Provided data
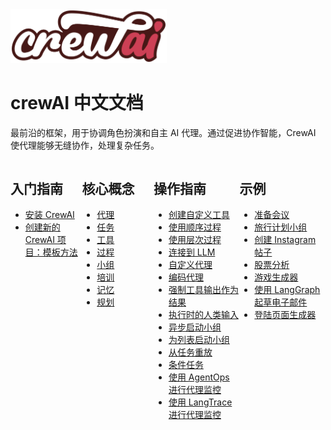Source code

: <img src='./crew_only_logo.png' width='250' class='mb-10'/>

# crewAI 中文文档

最前沿的框架，用于协调角色扮演和自主 AI 代理。通过促进协作智能，CrewAI 使代理能够无缝协作，处理复杂任务。

<div style="display:flex; margin:0 auto; justify-content: center;">
    <div style="width:25%">
        <h2>入门指南</h2>
        <ul>
            <li><a href='./getting-started/Installing-CrewAI'>
                   安装 CrewAI
                 </a>
            </li>
            <li><a href='./getting-started/Start-a-New-CrewAI-Project-Template-Method'>
                   创建新的 CrewAI 项目：模板方法
                 </a>
            </li>
        </ul>
    </div>
    <div style="width:25%">
        <h2>核心概念</h2>
        <ul>
            <li>
                <a href="./core-concepts/Agents">
                    代理
                </a>
            </li>
            <li>
                <a href="./core-concepts/Tasks">
                    任务
                </a>
            </li>
            <li>
                <a href="./core-concepts/Tools">
                    工具
                </a>
            </li>
            <li>
                <a href="./core-concepts/Processes">
                    过程
                </a>
            </li>
            <li>
                <a href="./core-concepts/Crews">
                    小组
                </a>
            </li>
            <li>
                <a href="./core-concepts/Training-Crew">
                    培训
                </a>
            </li>
            <li>
                <a href="./core-concepts/Memory">
                    记忆
                </a>
            </li>
            <li>
                <a href="./core-concepts/Planning">
                    规划
                </a>
            </li>
        </ul>
    </div>
    <div style="width:30%">
        <h2>操作指南</h2>
        <ul>
            <li>
                <a href="./how-to/Create-Custom-Tools">
                    创建自定义工具
                </a>
            </li>
            <li>
                <a href="./how-to/Sequential">
                    使用顺序过程
                </a>
            </li>
            <li>
                <a href="./how-to/Hierarchical">
                    使用层次过程
                </a>
            </li>
            <li>
                <a href="./how-to/LLM-Connections">
                    连接到 LLM
                </a>
            </li>
            <li>
                <a href="./how-to/Customizing-Agents">
                    自定义代理
                </a>
            </li>
            <li>
                <a href="./how-to/Coding-Agents">
                    编码代理
                </a>
            </li>
            <li>
                <a href="./how-to/Force-Tool-Ouput-as-Result">
                    强制工具输出作为结果
                </a>
            </li>
            <li>
                <a href="./how-to/Human-Input-on-Execution">
                    执行时的人类输入
                </a>
            </li>
            <li>
                <a href="./how-to/Kickoff-async">
                    异步启动小组
                </a>
            </li>
            <li>
                <a href="./how-to/Kickoff-for-each">
                    为列表启动小组
                </a>
            </li>
            <li>
                <a href="./how-to/Replay-tasks-from-latest-Crew-Kickoff">
                    从任务重放
                </a>
            </li>
            <li>
                <a href="./how-to/Conditional-Tasks">
                    条件任务
                </a>
            </li>
            <li>
                <a href="./how-to/AgentOps-Observability">
                    使用 AgentOps 进行代理监控
                </a>
            </li>
            <li>
                <a href="./how-to/Langtrace-Observability">
                    使用 LangTrace 进行代理监控
                </a>
            </li>
        </ul>
    </div>
    <div style="width:30%">
        <h2>示例</h2>
        <ul>
            <li>
                <a target='_blank' href="https://github.com/joaomdmoura/crewAI-examples/tree/main/prep-for-a-meeting">
                    准备会议
                </a>
            </li>
            <li>
                <a target='_blank' href="https://github.com/joaomdmoura/crewAI-examples/tree/main/trip_planner">
                    旅行计划小组
                </a>
            </li>
            <li>
                <a target='_blank' href="https://github.com/joaomdmoura/crewAI-examples/tree/main/instagram_post">
                    创建 Instagram 帖子
                </a>
            </li>
            <li>
                <a target='_blank' href="https://github.com/joaomdmoura/crewAI-examples/tree/main/stock_analysis">
                    股票分析
                </a>
            </li>
            <li>
                <a target='_blank' href="https://github.com/joaomdmoura/crewAI-examples/tree/main/game-builder-crew">
                    游戏生成器
                </a>
            </li>
            <li>
                <a target='_blank' href="https://github.com/joaomdmoura/crewAI-examples/tree/main/CrewAI-LangGraph">
                    使用 LangGraph 起草电子邮件
                </a>
            </li>
            <li>
                <a target='_blank' href="https://github.com/joaomdmoura/crewAI-examples/tree/main/landing_page_generator">
                    登陆页面生成器
                </a>
            </li>
        </ul>
    </div>
</div>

Task goal
Where an entry holds a picture, leave the picture out and output the rest exactly.

Expected answer
Source code

: <img src='./crew_only_logo.png' width='250' class='mb-10'/>

# crewAI 中文文档

最前沿的框架，用于协调角色扮演和自主 AI 代理。通过促进协作智能，CrewAI 使代理能够无缝协作，处理复杂任务。

<div style="display:flex; margin:0 auto; justify-content: center;">
    <div style="width:25%">
        <h2>入门指南</h2>
        <ul>
            <li><a href='./getting-started/Installing-CrewAI'>
                   安装 CrewAI
                 </a>
            </li>
            <li><a href='./getting-started/Start-a-New-CrewAI-Project-Template-Method'>
                   创建新的 CrewAI 项目：模板方法
                 </a>
            </li>
        </ul>
    </div>
    <div style="width:25%">
        <h2>核心概念</h2>
        <ul>
            <li>
                <a href="./core-concepts/Agents">
                    代理
                </a>
            </li>
            <li>
                <a href="./core-concepts/Tasks">
                    任务
                </a>
            </li>
            <li>
                <a href="./core-concepts/Tools">
                    工具
                </a>
            </li>
            <li>
                <a href="./core-concepts/Processes">
                    过程
                </a>
            </li>
            <li>
                <a href="./core-concepts/Crews">
                    小组
                </a>
            </li>
            <li>
                <a href="./core-concepts/Training-Crew">
                    培训
                </a>
            </li>
            <li>
                <a href="./core-concepts/Memory">
                    记忆
                </a>
            </li>
            <li>
                <a href="./core-concepts/Planning">
                    规划
                </a>
            </li>
        </ul>
    </div>
    <div style="width:30%">
        <h2>操作指南</h2>
        <ul>
            <li>
                <a href="./how-to/Create-Custom-Tools">
                    创建自定义工具
                </a>
            </li>
            <li>
                <a href="./how-to/Sequential">
                    使用顺序过程
                </a>
            </li>
            <li>
                <a href="./how-to/Hierarchical">
                    使用层次过程
                </a>
            </li>
            <li>
                <a href="./how-to/LLM-Connections">
                    连接到 LLM
                </a>
            </li>
            <li>
                <a href="./how-to/Customizing-Agents">
                    自定义代理
                </a>
            </li>
            <li>
                <a href="./how-to/Coding-Agents">
                    编码代理
                </a>
            </li>
            <li>
                <a href="./how-to/Force-Tool-Ouput-as-Result">
                    强制工具输出作为结果
                </a>
            </li>
            <li>
                <a href="./how-to/Human-Input-on-Execution">
                    执行时的人类输入
                </a>
            </li>
            <li>
                <a href="./how-to/Kickoff-async">
                    异步启动小组
                </a>
            </li>
            <li>
                <a href="./how-to/Kickoff-for-each">
                    为列表启动小组
                </a>
            </li>
            <li>
                <a href="./how-to/Replay-tasks-from-latest-Crew-Kickoff">
                    从任务重放
                </a>
            </li>
            <li>
                <a href="./how-to/Conditional-Tasks">
                    条件任务
                </a>
            </li>
            <li>
                <a href="./how-to/AgentOps-Observability">
                    使用 AgentOps 进行代理监控
                </a>
            </li>
            <li>
                <a href="./how-to/Langtrace-Observability">
                    使用 LangTrace 进行代理监控
                </a>
            </li>
        </ul>
    </div>
    <div style="width:30%">
        <h2>示例</h2>
        <ul>
            <li>
                <a target='_blank' href="https://github.com/joaomdmoura/crewAI-examples/tree/main/prep-for-a-meeting">
                    准备会议
                </a>
            </li>
            <li>
                <a target='_blank' href="https://github.com/joaomdmoura/crewAI-examples/tree/main/trip_planner">
                    旅行计划小组
                </a>
            </li>
            <li>
                <a target='_blank' href="https://github.com/joaomdmoura/crewAI-examples/tree/main/instagram_post">
                    创建 Instagram 帖子
                </a>
            </li>
            <li>
                <a target='_blank' href="https://github.com/joaomdmoura/crewAI-examples/tree/main/stock_analysis">
                    股票分析
                </a>
            </li>
            <li>
                <a target='_blank' href="https://github.com/joaomdmoura/crewAI-examples/tree/main/game-builder-crew">
                    游戏生成器
                </a>
            </li>
            <li>
                <a target='_blank' href="https://github.com/joaomdmoura/crewAI-examples/tree/main/CrewAI-LangGraph">
                    使用 LangGraph 起草电子邮件
                </a>
            </li>
            <li>
                <a target='_blank' href="https://github.com/joaomdmoura/crewAI-examples/tree/main/landing_page_generator">
                    登陆页面生成器
                </a>
            </li>
        </ul>
    </div>
</div>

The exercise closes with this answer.